* EXERCISE GOAL *
Lines with the word "grafo" are the answer; copy each of them from the data below.

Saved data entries
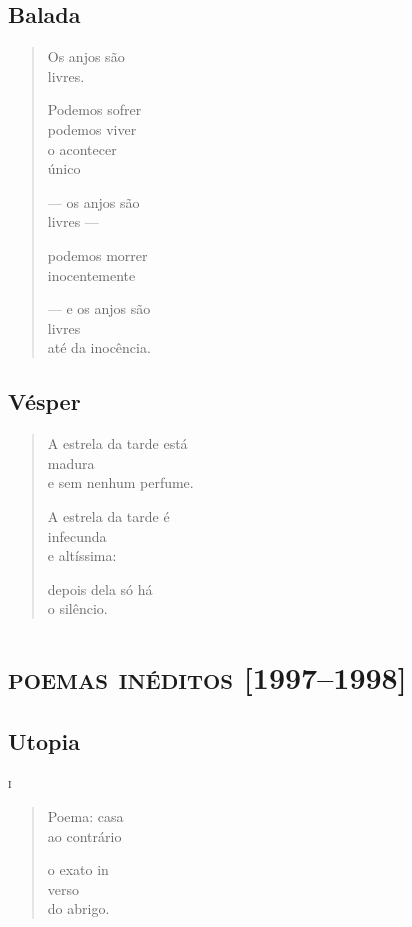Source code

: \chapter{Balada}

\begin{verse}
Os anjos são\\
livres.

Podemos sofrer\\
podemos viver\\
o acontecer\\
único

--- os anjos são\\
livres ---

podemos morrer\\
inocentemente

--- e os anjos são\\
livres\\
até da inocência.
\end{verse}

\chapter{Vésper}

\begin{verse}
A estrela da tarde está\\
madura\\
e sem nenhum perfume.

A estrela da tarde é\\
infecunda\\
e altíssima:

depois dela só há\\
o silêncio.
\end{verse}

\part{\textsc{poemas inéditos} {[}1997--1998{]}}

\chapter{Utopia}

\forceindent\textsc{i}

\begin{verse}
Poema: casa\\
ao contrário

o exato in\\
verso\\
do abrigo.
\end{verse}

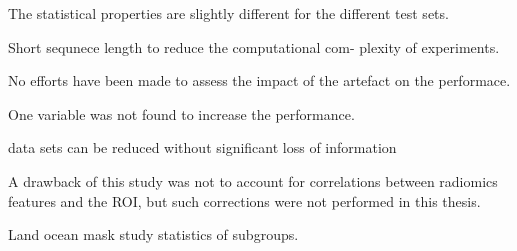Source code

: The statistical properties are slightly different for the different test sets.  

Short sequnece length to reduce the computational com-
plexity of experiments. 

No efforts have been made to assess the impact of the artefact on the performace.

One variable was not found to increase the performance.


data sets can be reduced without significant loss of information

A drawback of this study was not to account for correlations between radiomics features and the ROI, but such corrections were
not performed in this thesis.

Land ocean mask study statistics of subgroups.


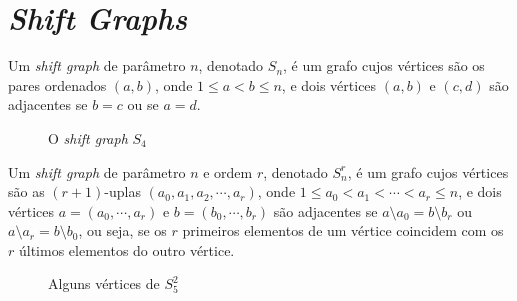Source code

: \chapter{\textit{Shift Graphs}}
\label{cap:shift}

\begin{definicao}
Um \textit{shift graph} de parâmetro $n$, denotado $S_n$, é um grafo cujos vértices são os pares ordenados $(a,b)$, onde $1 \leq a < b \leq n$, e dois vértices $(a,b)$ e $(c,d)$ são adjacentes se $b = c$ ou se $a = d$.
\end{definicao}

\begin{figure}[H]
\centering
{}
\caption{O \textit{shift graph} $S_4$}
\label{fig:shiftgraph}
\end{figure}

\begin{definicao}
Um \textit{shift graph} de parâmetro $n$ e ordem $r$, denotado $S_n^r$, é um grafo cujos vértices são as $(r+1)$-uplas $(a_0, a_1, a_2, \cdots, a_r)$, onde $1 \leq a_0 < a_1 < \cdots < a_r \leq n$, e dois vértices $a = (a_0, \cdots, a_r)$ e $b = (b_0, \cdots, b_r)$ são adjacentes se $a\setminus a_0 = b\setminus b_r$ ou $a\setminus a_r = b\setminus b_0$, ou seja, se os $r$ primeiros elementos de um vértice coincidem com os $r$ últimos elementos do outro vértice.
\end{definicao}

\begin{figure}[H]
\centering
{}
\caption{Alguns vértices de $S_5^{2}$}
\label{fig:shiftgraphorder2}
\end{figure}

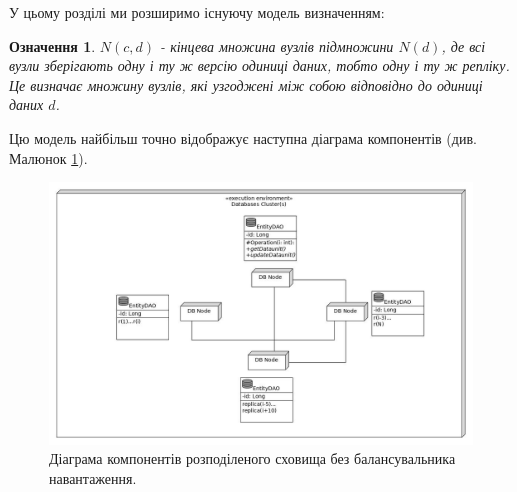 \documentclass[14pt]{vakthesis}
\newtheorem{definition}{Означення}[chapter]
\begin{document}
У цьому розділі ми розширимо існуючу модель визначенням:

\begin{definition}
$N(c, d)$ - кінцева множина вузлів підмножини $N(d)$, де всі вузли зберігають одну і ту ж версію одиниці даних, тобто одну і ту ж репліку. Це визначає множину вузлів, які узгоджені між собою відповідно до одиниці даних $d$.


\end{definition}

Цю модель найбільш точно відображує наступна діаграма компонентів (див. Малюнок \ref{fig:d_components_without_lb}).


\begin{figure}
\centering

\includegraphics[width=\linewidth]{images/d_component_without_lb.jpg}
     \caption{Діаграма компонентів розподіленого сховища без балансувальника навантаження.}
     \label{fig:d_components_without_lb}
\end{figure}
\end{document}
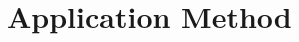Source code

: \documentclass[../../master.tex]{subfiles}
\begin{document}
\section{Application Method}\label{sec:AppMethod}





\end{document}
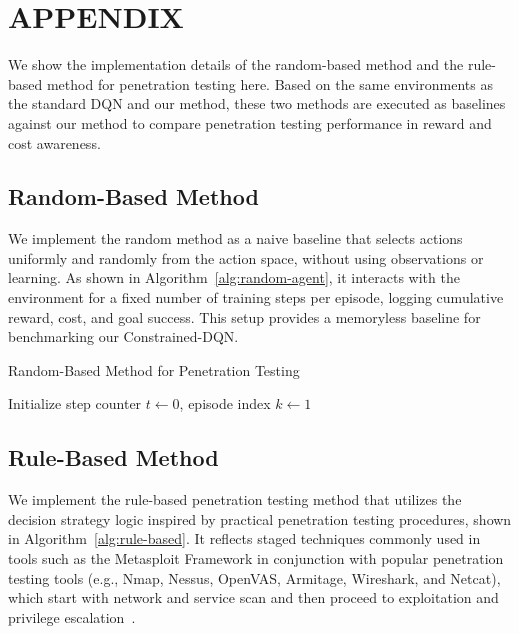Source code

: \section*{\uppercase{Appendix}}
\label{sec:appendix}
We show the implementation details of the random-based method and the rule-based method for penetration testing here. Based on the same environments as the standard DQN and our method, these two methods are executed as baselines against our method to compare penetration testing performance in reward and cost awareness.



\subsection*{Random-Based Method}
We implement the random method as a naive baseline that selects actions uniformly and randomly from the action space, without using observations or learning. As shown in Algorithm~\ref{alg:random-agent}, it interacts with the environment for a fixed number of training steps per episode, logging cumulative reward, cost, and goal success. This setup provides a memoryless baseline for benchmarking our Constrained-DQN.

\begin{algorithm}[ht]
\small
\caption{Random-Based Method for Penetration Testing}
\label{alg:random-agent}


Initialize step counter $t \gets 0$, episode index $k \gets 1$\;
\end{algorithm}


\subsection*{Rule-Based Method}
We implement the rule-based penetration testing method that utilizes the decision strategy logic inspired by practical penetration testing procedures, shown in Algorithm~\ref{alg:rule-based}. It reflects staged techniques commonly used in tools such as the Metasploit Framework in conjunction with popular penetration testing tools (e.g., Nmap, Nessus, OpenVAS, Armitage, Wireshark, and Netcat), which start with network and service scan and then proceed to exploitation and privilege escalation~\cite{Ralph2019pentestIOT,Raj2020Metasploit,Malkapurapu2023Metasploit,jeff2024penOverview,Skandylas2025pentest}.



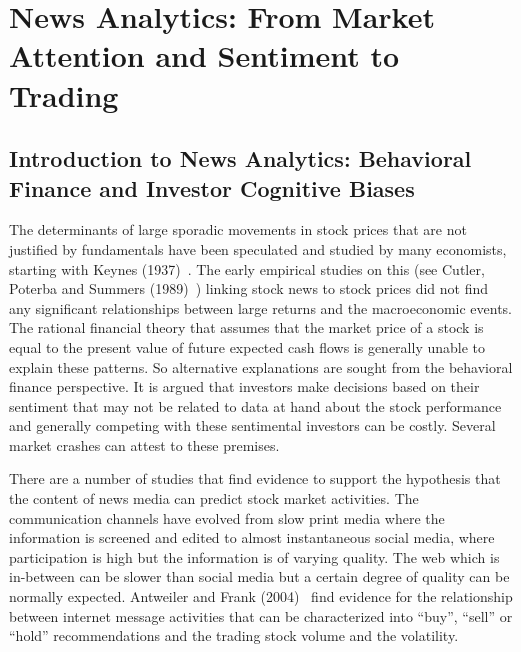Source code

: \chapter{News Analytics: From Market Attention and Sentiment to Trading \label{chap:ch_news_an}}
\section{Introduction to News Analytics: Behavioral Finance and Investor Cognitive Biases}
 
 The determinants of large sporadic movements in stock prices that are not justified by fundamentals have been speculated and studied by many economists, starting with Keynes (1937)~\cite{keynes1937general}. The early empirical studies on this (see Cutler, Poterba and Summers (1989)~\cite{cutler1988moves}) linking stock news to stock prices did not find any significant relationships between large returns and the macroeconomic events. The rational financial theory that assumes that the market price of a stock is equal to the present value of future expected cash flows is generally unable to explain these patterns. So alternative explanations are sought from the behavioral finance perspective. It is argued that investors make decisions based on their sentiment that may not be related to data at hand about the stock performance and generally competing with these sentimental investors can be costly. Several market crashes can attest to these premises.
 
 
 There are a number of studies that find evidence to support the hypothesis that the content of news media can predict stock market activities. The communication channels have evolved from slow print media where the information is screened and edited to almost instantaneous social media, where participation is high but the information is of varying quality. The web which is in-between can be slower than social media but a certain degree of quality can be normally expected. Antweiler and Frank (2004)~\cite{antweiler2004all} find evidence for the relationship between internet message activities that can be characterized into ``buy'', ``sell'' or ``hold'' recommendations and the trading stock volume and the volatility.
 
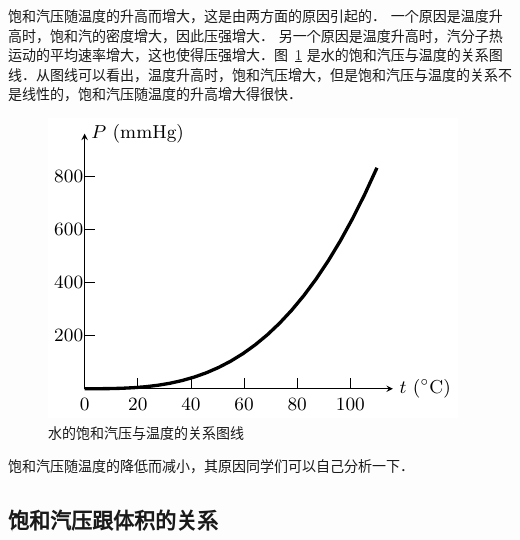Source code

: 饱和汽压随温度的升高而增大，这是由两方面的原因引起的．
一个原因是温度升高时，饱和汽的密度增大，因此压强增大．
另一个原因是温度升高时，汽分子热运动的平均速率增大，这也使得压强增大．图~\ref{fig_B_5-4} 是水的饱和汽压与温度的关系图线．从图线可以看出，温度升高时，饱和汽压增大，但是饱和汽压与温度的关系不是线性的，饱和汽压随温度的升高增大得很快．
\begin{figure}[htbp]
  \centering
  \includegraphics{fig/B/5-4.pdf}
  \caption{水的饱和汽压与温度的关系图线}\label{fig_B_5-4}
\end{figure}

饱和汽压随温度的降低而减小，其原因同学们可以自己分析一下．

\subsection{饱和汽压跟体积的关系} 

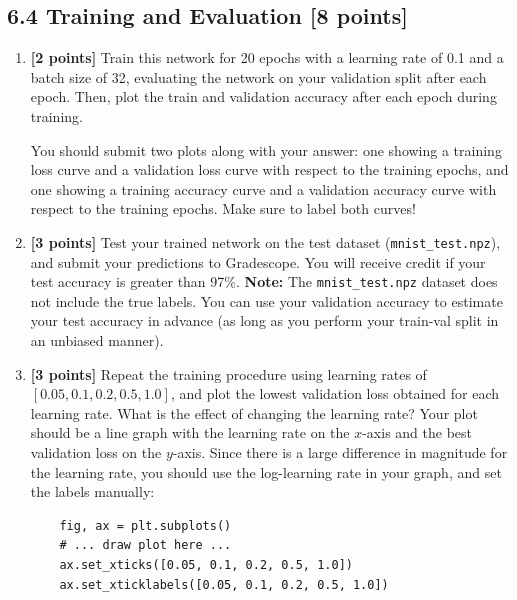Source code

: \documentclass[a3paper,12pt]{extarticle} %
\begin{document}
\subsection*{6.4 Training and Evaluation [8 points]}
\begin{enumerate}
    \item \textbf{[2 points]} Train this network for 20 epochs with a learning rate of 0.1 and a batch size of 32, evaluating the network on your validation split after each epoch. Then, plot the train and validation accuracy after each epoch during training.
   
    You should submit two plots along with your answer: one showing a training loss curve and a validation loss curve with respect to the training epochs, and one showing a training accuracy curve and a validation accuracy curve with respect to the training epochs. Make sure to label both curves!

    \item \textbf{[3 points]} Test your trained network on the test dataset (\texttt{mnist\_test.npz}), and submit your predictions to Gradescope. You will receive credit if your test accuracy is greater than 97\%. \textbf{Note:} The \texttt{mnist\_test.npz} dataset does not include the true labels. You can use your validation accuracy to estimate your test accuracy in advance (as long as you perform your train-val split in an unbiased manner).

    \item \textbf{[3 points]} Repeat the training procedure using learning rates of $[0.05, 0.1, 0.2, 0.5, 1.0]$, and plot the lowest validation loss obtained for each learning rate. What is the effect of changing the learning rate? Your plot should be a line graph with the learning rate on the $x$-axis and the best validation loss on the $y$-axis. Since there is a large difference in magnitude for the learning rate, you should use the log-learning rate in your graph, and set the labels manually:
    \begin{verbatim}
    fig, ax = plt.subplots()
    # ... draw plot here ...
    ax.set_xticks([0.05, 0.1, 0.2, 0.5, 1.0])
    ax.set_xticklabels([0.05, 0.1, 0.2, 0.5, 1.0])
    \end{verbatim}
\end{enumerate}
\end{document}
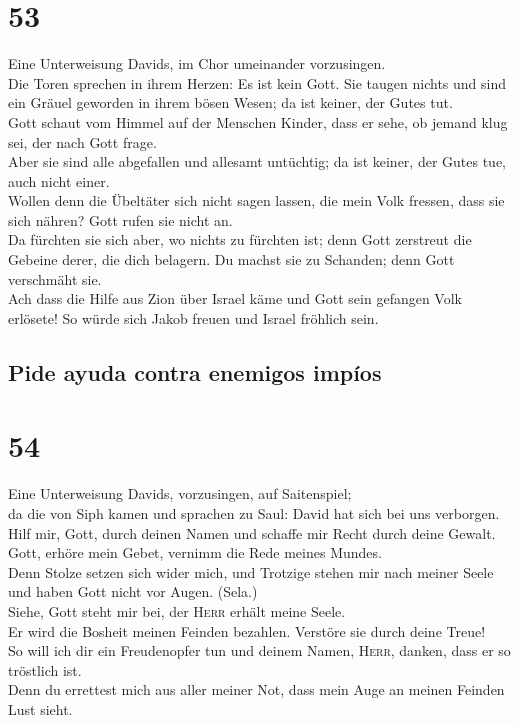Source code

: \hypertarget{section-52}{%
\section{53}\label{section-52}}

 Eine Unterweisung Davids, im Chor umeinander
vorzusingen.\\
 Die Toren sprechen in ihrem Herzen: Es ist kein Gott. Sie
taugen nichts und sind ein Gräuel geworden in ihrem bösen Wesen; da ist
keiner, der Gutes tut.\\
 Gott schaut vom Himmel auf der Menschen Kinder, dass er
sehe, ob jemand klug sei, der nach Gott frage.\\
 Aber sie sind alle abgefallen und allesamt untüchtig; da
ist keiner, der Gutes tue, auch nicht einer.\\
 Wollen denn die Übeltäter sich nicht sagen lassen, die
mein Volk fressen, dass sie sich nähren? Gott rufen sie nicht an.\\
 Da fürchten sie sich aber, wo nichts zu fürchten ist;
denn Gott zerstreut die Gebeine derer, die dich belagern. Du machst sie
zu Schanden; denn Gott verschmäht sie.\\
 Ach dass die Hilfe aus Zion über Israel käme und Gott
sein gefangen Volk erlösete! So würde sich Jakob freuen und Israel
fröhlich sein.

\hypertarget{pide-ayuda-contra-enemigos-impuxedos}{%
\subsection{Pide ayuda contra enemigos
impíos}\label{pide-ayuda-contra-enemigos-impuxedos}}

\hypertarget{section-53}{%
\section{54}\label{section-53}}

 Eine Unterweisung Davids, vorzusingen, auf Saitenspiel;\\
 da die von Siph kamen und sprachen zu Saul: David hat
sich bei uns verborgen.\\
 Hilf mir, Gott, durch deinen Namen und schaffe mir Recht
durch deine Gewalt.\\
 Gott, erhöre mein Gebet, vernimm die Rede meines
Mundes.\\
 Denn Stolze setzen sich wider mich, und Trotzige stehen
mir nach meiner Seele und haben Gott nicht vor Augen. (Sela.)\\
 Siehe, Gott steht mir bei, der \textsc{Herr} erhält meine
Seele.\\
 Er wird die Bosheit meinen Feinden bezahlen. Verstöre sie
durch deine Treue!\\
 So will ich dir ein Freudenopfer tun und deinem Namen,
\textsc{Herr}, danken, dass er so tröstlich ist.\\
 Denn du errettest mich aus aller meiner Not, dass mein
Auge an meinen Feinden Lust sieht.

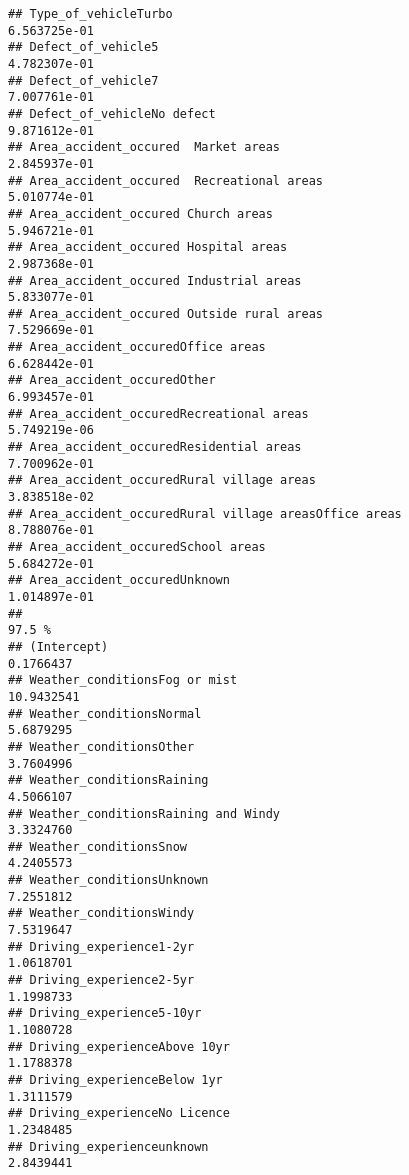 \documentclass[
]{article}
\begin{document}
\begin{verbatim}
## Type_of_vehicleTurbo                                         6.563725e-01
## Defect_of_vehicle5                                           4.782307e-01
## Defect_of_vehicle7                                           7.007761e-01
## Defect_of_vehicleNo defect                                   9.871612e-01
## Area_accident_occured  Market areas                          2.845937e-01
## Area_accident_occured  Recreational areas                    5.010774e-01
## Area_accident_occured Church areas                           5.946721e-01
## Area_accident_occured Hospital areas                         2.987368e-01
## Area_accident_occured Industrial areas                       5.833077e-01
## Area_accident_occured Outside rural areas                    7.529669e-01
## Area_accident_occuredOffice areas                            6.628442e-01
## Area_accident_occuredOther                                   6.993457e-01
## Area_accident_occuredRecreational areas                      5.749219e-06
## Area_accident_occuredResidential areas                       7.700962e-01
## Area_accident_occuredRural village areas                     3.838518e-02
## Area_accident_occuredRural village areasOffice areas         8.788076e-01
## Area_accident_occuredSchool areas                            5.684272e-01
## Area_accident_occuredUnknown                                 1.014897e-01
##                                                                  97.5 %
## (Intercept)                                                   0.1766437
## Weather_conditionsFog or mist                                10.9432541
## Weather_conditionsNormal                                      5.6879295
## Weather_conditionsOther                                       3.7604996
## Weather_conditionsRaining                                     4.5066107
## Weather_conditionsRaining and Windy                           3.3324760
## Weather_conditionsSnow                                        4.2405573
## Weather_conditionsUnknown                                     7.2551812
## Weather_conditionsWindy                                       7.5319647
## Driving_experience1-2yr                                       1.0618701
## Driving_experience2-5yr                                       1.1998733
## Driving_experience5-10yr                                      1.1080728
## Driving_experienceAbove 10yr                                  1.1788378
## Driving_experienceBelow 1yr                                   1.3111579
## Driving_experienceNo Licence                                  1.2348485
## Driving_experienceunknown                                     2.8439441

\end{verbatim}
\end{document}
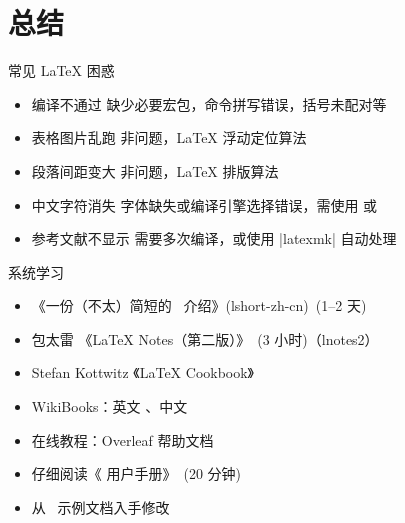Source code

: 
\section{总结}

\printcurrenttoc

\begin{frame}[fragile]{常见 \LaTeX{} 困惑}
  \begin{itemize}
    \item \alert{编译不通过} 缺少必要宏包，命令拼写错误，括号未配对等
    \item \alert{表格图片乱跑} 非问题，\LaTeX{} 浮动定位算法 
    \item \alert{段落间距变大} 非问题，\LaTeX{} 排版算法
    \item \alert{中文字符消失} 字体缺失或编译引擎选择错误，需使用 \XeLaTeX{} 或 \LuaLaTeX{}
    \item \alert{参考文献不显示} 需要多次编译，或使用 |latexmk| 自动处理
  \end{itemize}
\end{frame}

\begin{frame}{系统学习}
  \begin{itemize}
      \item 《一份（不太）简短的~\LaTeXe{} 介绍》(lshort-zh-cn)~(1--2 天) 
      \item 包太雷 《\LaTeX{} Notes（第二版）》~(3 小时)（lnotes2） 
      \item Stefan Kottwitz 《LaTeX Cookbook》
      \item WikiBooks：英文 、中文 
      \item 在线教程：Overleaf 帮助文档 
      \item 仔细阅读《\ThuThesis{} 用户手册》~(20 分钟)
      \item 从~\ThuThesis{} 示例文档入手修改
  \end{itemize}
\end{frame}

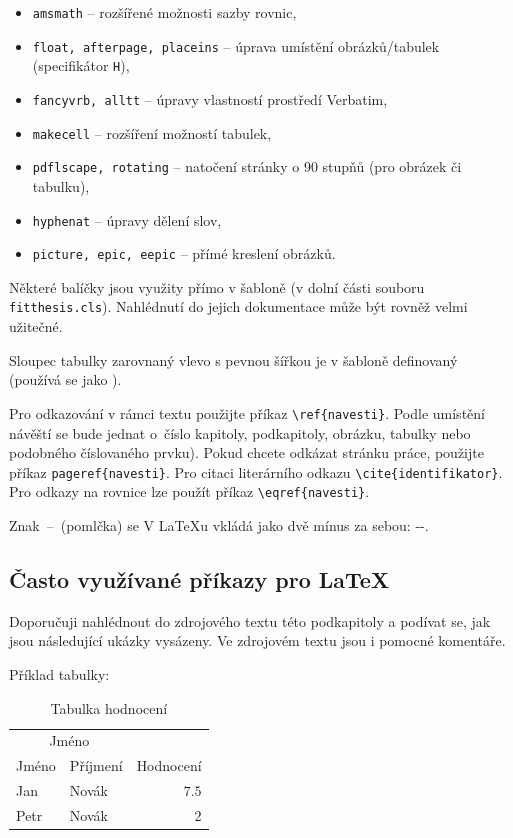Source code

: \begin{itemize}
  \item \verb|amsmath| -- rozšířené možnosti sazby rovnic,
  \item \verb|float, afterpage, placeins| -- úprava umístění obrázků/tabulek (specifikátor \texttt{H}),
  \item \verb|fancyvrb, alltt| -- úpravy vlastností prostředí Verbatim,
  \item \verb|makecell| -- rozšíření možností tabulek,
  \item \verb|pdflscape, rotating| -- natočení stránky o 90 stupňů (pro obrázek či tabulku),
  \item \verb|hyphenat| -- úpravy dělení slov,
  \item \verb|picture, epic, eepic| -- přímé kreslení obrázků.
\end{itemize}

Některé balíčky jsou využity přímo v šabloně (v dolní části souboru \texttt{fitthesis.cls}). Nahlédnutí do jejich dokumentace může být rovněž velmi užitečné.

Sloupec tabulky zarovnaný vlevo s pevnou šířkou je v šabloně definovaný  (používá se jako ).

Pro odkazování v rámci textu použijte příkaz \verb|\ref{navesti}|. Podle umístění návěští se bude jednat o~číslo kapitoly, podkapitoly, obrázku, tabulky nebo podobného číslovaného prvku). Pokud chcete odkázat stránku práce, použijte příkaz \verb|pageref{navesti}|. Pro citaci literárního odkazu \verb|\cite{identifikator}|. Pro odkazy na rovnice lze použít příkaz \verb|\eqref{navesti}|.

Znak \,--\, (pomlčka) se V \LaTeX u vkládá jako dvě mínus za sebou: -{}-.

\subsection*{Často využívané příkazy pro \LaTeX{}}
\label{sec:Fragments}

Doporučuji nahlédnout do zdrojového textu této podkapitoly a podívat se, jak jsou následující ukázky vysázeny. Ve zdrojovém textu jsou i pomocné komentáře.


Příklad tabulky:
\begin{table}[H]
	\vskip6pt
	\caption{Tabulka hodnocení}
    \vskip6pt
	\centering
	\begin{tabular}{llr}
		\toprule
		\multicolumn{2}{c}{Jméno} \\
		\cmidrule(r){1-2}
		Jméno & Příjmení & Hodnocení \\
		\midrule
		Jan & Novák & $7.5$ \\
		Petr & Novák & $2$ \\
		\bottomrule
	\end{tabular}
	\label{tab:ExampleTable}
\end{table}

* RESULT FOR THIS EXERCISE *
Um \textit{shift graph} de parâmetro $n$, denotado $S_n$, é um grafo cujos vértices são os pares ordenados $(a,b)$, onde $1 \leq a < b \leq n$, e dois vértices $(a,b)$ e $(c,d)$ são adjacentes se $b = c$ ou se $a = d$.
Um \textit{shift graph} de parâmetro $n$ e ordem $r$, denotado $S_n^r$, é um grafo cujos vértices são as $(r+1)$-uplas $(a_0, a_1, a_2, \cdots, a_r)$, onde $1 \leq a_0 < a_1 < \cdots < a_r \leq n$, e dois vértices $a = (a_0, \cdots, a_r)$ e $b = (b_0, \cdots, b_r)$ são adjacentes se $a\setminus a_0 = b\setminus b_r$ ou $a\setminus a_r = b\setminus b_0$, ou seja, se os $r$ primeiros elementos de um vértice coincidem com os $r$ últimos elementos do outro vértice.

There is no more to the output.